→ **Task data**
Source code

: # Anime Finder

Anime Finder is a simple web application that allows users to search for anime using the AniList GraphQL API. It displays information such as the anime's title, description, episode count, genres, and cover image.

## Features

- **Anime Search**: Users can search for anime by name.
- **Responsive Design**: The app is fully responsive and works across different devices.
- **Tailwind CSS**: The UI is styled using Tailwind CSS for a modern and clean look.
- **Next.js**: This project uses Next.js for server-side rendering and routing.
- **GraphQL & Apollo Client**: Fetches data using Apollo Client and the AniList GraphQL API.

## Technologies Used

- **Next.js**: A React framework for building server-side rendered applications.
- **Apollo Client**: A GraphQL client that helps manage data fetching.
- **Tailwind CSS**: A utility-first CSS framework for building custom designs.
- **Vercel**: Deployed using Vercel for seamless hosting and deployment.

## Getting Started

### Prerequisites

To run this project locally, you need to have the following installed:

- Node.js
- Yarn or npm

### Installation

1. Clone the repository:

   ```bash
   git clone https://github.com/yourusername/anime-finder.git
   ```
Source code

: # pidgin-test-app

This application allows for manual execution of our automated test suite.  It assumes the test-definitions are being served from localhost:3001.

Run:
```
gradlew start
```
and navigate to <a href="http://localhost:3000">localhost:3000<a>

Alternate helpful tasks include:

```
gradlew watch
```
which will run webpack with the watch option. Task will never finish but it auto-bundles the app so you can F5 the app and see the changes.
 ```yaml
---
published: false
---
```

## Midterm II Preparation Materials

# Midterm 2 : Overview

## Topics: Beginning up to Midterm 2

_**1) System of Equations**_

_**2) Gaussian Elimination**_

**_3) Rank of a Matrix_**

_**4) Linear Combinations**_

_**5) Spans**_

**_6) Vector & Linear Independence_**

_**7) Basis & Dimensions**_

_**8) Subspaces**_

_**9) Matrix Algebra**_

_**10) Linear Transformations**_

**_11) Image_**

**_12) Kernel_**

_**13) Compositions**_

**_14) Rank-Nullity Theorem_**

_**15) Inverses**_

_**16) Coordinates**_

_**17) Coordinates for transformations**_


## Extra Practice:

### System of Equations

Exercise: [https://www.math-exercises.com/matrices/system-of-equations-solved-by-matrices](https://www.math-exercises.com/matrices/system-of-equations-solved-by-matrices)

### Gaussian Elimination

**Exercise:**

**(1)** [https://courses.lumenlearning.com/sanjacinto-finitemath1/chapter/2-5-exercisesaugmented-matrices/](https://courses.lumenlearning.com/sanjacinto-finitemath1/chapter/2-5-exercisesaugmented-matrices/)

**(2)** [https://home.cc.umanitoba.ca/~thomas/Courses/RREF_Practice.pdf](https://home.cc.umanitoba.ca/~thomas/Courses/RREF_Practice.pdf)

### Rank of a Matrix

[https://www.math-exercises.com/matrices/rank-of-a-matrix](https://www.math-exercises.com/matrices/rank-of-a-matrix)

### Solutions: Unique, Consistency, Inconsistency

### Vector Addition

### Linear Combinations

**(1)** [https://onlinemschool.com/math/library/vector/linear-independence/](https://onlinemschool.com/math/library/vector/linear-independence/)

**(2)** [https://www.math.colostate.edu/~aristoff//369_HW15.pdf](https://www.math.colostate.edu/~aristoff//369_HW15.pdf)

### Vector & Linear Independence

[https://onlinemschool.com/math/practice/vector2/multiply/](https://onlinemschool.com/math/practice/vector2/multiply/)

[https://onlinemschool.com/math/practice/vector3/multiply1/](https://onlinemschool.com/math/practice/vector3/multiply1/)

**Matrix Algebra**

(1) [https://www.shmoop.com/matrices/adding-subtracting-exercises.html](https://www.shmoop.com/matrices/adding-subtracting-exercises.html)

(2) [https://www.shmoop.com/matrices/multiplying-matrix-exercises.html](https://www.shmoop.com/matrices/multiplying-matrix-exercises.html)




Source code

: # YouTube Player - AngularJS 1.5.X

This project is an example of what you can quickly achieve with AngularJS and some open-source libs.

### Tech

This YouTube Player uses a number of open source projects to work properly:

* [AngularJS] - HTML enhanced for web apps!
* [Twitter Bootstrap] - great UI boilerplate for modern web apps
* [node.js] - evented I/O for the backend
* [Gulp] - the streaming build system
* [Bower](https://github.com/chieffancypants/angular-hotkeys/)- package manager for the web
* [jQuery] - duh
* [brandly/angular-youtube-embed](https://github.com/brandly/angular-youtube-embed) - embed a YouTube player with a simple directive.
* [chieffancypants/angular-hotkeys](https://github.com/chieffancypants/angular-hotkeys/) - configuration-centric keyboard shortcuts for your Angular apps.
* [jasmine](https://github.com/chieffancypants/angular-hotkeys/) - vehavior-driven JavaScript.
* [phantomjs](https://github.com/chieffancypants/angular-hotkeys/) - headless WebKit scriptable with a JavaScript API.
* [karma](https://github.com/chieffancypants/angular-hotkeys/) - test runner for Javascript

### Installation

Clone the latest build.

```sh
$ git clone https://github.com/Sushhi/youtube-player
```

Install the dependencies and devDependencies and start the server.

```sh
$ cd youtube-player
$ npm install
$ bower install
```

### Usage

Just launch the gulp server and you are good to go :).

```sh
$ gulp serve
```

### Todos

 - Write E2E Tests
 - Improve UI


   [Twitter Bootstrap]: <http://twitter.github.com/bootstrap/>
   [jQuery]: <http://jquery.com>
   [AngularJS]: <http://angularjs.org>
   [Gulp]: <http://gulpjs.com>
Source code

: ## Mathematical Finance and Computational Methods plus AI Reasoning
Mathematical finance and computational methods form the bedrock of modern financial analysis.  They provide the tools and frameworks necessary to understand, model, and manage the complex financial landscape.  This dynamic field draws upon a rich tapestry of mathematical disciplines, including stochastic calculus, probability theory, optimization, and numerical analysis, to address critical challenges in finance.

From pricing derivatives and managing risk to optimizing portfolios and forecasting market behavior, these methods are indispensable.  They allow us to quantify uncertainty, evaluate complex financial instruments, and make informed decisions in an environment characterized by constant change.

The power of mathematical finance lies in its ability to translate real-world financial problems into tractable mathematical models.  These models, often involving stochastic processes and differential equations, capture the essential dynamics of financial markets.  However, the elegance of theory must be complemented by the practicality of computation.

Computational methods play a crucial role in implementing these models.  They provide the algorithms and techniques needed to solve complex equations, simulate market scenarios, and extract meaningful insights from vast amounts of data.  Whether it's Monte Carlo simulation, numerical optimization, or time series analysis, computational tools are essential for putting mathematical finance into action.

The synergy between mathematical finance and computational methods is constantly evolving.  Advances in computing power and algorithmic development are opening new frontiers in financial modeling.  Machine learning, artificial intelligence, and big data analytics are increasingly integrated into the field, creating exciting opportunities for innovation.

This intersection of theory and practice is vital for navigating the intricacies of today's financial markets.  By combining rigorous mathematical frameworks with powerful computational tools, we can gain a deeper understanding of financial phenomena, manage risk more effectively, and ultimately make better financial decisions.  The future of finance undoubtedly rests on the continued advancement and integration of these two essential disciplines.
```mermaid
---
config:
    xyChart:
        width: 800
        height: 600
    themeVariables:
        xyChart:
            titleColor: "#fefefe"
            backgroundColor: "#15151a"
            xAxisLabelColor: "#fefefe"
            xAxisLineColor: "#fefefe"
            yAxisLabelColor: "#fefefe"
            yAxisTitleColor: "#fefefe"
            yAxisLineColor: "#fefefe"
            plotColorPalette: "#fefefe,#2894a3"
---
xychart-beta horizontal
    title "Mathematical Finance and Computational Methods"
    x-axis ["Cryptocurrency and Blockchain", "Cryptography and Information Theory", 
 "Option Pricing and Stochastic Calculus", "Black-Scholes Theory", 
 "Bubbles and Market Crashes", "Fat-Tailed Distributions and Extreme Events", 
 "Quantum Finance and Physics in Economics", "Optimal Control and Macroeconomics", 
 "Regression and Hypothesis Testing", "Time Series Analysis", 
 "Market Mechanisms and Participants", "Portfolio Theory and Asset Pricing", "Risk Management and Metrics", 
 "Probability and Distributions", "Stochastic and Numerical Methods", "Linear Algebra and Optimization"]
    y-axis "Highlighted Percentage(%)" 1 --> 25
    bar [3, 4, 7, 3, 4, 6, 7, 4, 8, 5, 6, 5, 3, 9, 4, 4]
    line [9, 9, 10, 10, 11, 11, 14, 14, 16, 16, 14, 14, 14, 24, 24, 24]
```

→ **What needs to be done**
Output the number of lines in the records above that contain the string "Client", and no other text.

→ **Reply**
2